Approximately 3,000 troops, including military police sent from Phnom Penh, with

four tanks launched the new offensive at 7am on Dec 15, resistance spokesman Puth

Chandarith said by telephone.

During the attack, five missiles and three rounds of artillery shells fired by RCAF

landed on Thai soil, according to Chandarith. "The Thai army fired six rounds

of shells at [Prime Minister] Hun Sen's side. There were no casualties," he

added.

He said that communication radios were captured by the resistance during the combat,

allowing them to overhear RCAF calling for the evacuation of 48 dead and 35 wounded

soldiers.

He claimed that government forces radioed in both Khmer and Vietnamese languages.

"We cannot accuse Yuon [Vietnamese] soldiers of attacking us, but we heard Yuon

language being spoken on the radios."

Chandarith accused the government of financing the combat through illegal logging

and Chinese backing. He cited an $11 million logging deal - recently exposed by the

environmental group Global Witness - and also claimed that China was providing military

assistance to the government.

Chandarith expressed disappointment with China, saying: "Through this aid, it

can show the public that the Chinese government is creating a civil war and China

desires this war to be going on in Cambodia without end."

"We have no outside assistance but we will try to hang on. Remind the world

we are fighting for democracy," Khan Savoeun said between clearly audible small-arms

fire and exploding shells.

Chandarith claimed only three soldiers have been killed on the resistance side, and

Gen Savoeun claimed to have inflicted heavy losses on Phnom Penh's attacking forces.

Savoeun said 50 government troops had been killed in 48 hours.

But the Ministry of Defense spokesman disputed the figures. "Do not believe

the report of the killing as well as injury from the other side. They are putting

big numbers on the government side," Gen Phat said.

One freelance photojournalist, speaking by phone from the area near O'Smach, said

he saw the corpses of two civilians and two others with injuries that resulted from

a Khmer Rouge B-40 rocket attack on their truck which was transporting wood.
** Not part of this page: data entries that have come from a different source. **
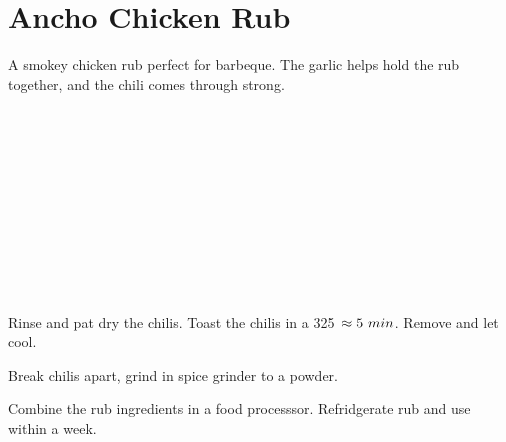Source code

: \section[Ancho Rub]{Ancho Chicken Rub~\vegan}


\begin{recipestats}[
	servings=10 \fluidounce,
	preptime=30 \minute,
	source=Mike \& Jane,
]
\end{recipestats}


\begin{recipeabstract}
	A smokey chicken rub perfect for barbeque.
	The garlic helps hold the rub together, and the chili comes through strong.
\end{recipeabstract}


\begin{ingredientcolumns}
	\begin{ingredientblock}[rub]
		\\
		\\
		\\
		\\
		\\
		\\
	\end{ingredientblock}
	\begin{ingredientblock}
		\\
		\\
		\\
	\end{ingredientblock}
\end{ingredientcolumns}


\begin{preparation}
\item Rinse and pat dry the chilis.
	Toast the chilis in a 325~\Fahrenheit $\approx5~\minute$.
	Remove and let cool.

\item Break chilis apart, grind in spice grinder to a powder.

\item Combine the rub ingredients in a food processsor.
	Refridgerate rub and use within a week.
\end{preparation}


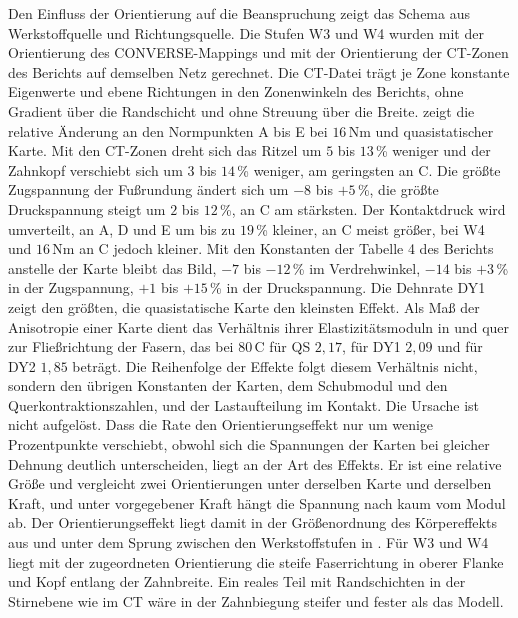 Den Einfluss der Orientierung auf die Beanspruchung zeigt das Schema aus Werkstoffquelle und Richtungsquelle. Die Stufen W3 und W4 wurden mit der Orientierung des CONVERSE-Mappings und mit der Orientierung der CT-Zonen des Berichts auf demselben Netz gerechnet. Die CT-Datei trägt je Zone konstante Eigenwerte und ebene Richtungen in den Zonenwinkeln des Berichts, ohne Gradient über die Randschicht und ohne Streuung über die Breite.  zeigt die relative Änderung an den Normpunkten A bis E bei $16$\,Nm und quasistatischer Karte. Mit den CT-Zonen dreht sich das Ritzel um $5$ bis $13$\,\% weniger und der Zahnkopf verschiebt sich um $3$ bis $14$\,\% weniger, am geringsten an C. Die größte Zugspannung der Fußrundung ändert sich um $-8$ bis $+5$\,\%, die größte Druckspannung steigt um $2$ bis $12$\,\%, an C am stärksten. Der Kontaktdruck wird umverteilt, an A, D und E um bis zu $19$\,\% kleiner, an C meist größer, bei W4 und $16$\,Nm an C jedoch kleiner. Mit den Konstanten der Tabelle 4 des Berichts anstelle der Karte bleibt das Bild, $-7$ bis $-12$\,\% im Verdrehwinkel, $-14$ bis $+3$\,\% in der Zugspannung, $+1$ bis $+15$\,\% in der Druckspannung. Die Dehnrate DY1 zeigt den größten, die quasistatische Karte den kleinsten Effekt. Als Maß der Anisotropie einer Karte dient das Verhältnis ihrer Elastizitätsmoduln in und quer zur Fließrichtung der Fasern, das bei $80$\,\textdegree C für QS $2{,}17$, für DY1 $2{,}09$ und für DY2 $1{,}85$ beträgt. Die Reihenfolge der Effekte folgt diesem Verhältnis nicht, sondern den übrigen Konstanten der Karten, dem Schubmodul und den Querkontraktionszahlen, und der Lastaufteilung im Kontakt. Die Ursache ist nicht aufgelöst. Dass die Rate den Orientierungseffekt nur um wenige Prozentpunkte verschiebt, obwohl sich die Spannungen der Karten bei gleicher Dehnung deutlich unterscheiden, liegt an der Art des Effekts. Er ist eine relative Größe und vergleicht zwei Orientierungen unter derselben Karte und derselben Kraft, und unter vorgegebener Kraft hängt die Spannung nach  kaum vom Modul ab. Der Orientierungseffekt liegt damit in der Größenordnung des Körpereffekts aus  und unter dem Sprung zwischen den Werkstoffstufen in . Für W3 und W4 liegt mit der zugeordneten Orientierung die steife Faserrichtung in oberer Flanke und Kopf entlang der Zahnbreite. Ein reales Teil mit Randschichten in der Stirnebene wie im CT wäre in der Zahnbiegung steifer und fester als das Modell.



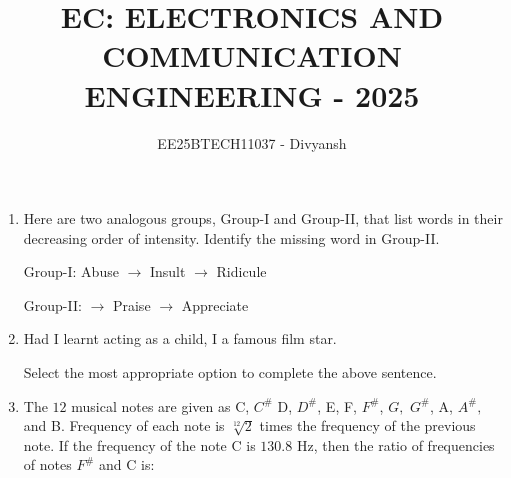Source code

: \documentclass[journal,12pt,onecolumn]{IEEEtran}
\title{EC: ELECTRONICS AND COMMUNICATION ENGINEERING - 2025}
\author{EE25BTECH11037 - Divyansh}
\theoremstyle{remark}
\begin{document}
\maketitle
\begin{enumerate}

\item Here are two analogous groups, Group-I and Group-II, that list words in their decreasing order of intensity. Identify the missing word in Group-II. 

Group-I: Abuse $\rightarrow$ Insult $\rightarrow$ Ridicule 

Group-II: \underline{\hspace{2cm}} $\rightarrow$ Praise $\rightarrow$ Appreciate

\hfill{}

\begin{enumerate}
\end{enumerate}

\item Had I learnt acting as a child, I \underline{\hspace{2cm}} a famous film star. 

Select the most appropriate option to complete the above sentence.

\hfill{}
\begin{enumerate}
\end{enumerate}

\item The $12$ musical notes are given as C, $C^{\#}$ D, $D^{\#}$, E, F, $F^{\#}$, $G,$ $G^{\#}$, A, $A^{\#},$ and B. Frequency of each note is $\sqrt[12]{2}$ times the frequency of the previous note. If the frequency of the note C is $130.8$ Hz, then the ratio of frequencies of notes $F^{\#}$ and C is:

\hfill{}


\end{enumerate}
\end{document}
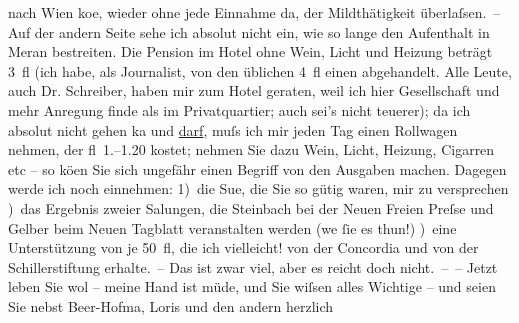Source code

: \begin{ledgroupsized}[t]{13cm}
                    nach Wien ko{\geminationm}e,
                    wieder ohne jede Einnahme da, der Mildthätigkeit überlaſsen. – Auf der andern
                    Seite sehe ich absolut nicht ein, wie so lange den Aufenthalt in Meran bestreiten. Die Pension im Hotel ohne
                    Wein, Licht und Heizung beträgt 3 fl (ich habe, als Journalist, von den üblichen
                    4 fl einen abgehandelt. Alle Leute, auch Dr. Schreiber, haben mir zum Hotel geraten, weil ich hier Gesellschaft und
                    mehr Anregung finde als im Privatquartier; auch sei’s nicht teuerer); da ich
                    absolut nicht gehen ka{\geminationn} und \uline{darf}, muſs ich mir jeden Tag einen Rollwagen nehmen, der
                    fl 1.–1.20 kostet; nehmen Sie dazu Wein, Licht, Heizung, Cigarren etc – so kö{\geminationn}en Sie sich ungefähr einen Begriff von den
                    Ausgaben machen. Dagegen werde ich noch einnehmen: \pend
           \pstart
           {\pb}1) die Su{\geminationm}e,
                    die Sie so gütig waren, mir zu versprechen\pend
           ) das Ergebnis zweier Sa{\geminationm}lungen, die Steinbach bei der Neuen Freien Preſse und Gelber beim Neuen Tagblatt
                    veranstalten werden (we{\geminationn}{ }ſie es thun!)\pend
           ) eine Unterstützung von je 50 fl, die ich vielleicht! von der Concordia und von der Schillerstiftung erhalte. – Das ist zwar viel, aber es reicht doch
                    nicht. – –\pend
           \pstart
           Jetzt leben Sie wol – meine Hand ist müde, und Sie wiſsen alles Wichtige – und
                    seien Sie nebst Beer-Hofma{\geminationn}, Loris und den andern herzlich

\end{ledgroupsized}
"They were driving a truck when they were ambushed near Kong Kriel on Route

68 two days ago," he said, adding that the Khmer Rouge continue to lay mines

on Rt 68 every night.

"I think the government has moved forward. [But] soldiers and the tanks have

stayed on the top of the mountain at O'Smach. [But] The Khmer Rouge and resistance

are holding O'Smach village," he said Dec 17. "A government commander told

me they will soon capture the town and maybe destroy it, but I don't think so. There

are too many mines in O'Smach."

He also confirmed that the fighting continues to spill over the border, which caused

Thai forces to respond in kind.

"Fighting goes over the border into Thailand everyday. Yesterday the Thais fired

four or five rounds of artillery that landed very close to government forces.